Earlier this decade I made Dososaitees Kilometer, a short fiction film that helped manifest my fondness for narrative and cinema as a medium.

About

Dososaitees Kilometer (237 Kilometers) is a 31-minute hindi language fiction film I wrote, produced, directed and edited. It was created as the deliverable due as my final/thesis project.

The film is available for watching at the end of the page.

Over 10 months, the crime-drama was developed based on a preset list of constraints to avoid common disadvantages that student film productions have to commonly deal with. The aim was to arrive at a finished product that is a satisfactory balance of cinematic vision and that which was practically possible within the set budget and available resources.

Production

Development

Dososaitees Kilometer wasn't the first story I was working on for this project. I had first started on a more ambitious script for another film with 15+ actors, multiple storylines, and with a playtime of 60+ minutes. Months of deliberation after problems during pre-production, I choose to restart with a more practical scope, and a simpler story.

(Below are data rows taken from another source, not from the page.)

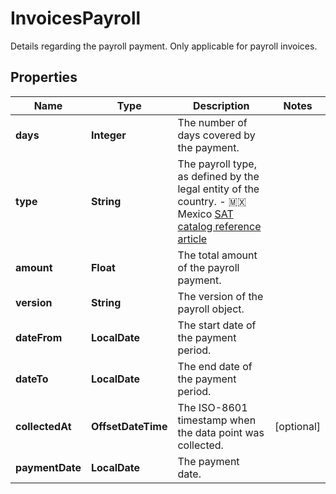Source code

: 

# InvoicesPayroll

Details regarding the payroll payment. Only applicable for payroll invoices.

## Properties

| Name | Type | Description | Notes |
|------------ | ------------- | ------------- | -------------|
|**days** | **Integer** | The number of days covered by the payment. |  |
|**type** | **String** | The payroll type, as defined by the legal entity of the country. - 🇲🇽 Mexico [SAT catalog reference article](https://developers.belvo.com/docs/sat-catalogs#payroll-type)  |  |
|**amount** | **Float** | The total amount of the payroll payment. |  |
|**version** | **String** | The version of the payroll object. |  |
|**dateFrom** | **LocalDate** | The start date of the payment period. |  |
|**dateTo** | **LocalDate** | The end date of the payment period. |  |
|**collectedAt** | **OffsetDateTime** | The ISO-8601 timestamp when the data point was collected. |  [optional] |
|**paymentDate** | **LocalDate** | The payment date. |  |



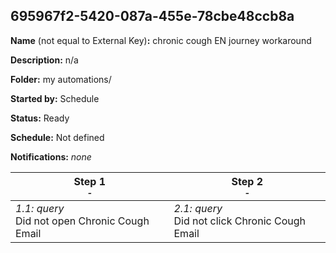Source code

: ## 695967f2-5420-087a-455e-78cbe48ccb8a

**Name** (not equal to External Key)**:** chronic cough EN journey workaround

**Description:** n/a

**Folder:** my automations/

**Started by:** Schedule

**Status:** Ready

**Schedule:** Not defined

**Notifications:** _none_


| Step 1<br>_<small>-</small>_ | Step 2<br>_<small>-</small>_ |
| --- | --- |
| _1.1: query_<br>Did not open Chronic Cough Email | _2.1: query_<br>Did not click Chronic Cough Email |
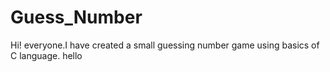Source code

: # Guess_Number
Hi! everyone.I have created a small guessing number game using basics of C language.
hello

Set in the nineties, the film is about two small-time gangsters taking a road-trip across Western India, and the conversations they have about their past on the way. The name of the film takes from the distance between Ahmedabad and Udaipur, the journey undertaken by the characters. The story takes a lot of inspiration from personal events, and is a coming-of-age that happens over a single day. There was an attempt to explore themes of the likes of loyalty, trust, incomplete information, dichotomy and contrast. The two characters are very different in their morality, belief systems, experiences and goals, but they arrive at a common ground and a sense of catharsis for different reasons towards the end of the film.

Pre-Production & Filming

Once the script was converted into a shot breakdown, I conducted some acting workshops to identity the two lead actors we were going ahead with. We also did multiple recces across the outskirts of Ahmedabad, with some locations being 60-70 kilometeres away. We conducted a props and costumes test, and shot some test footage to develop a treatment sample that the cinematographer and I agreed upon.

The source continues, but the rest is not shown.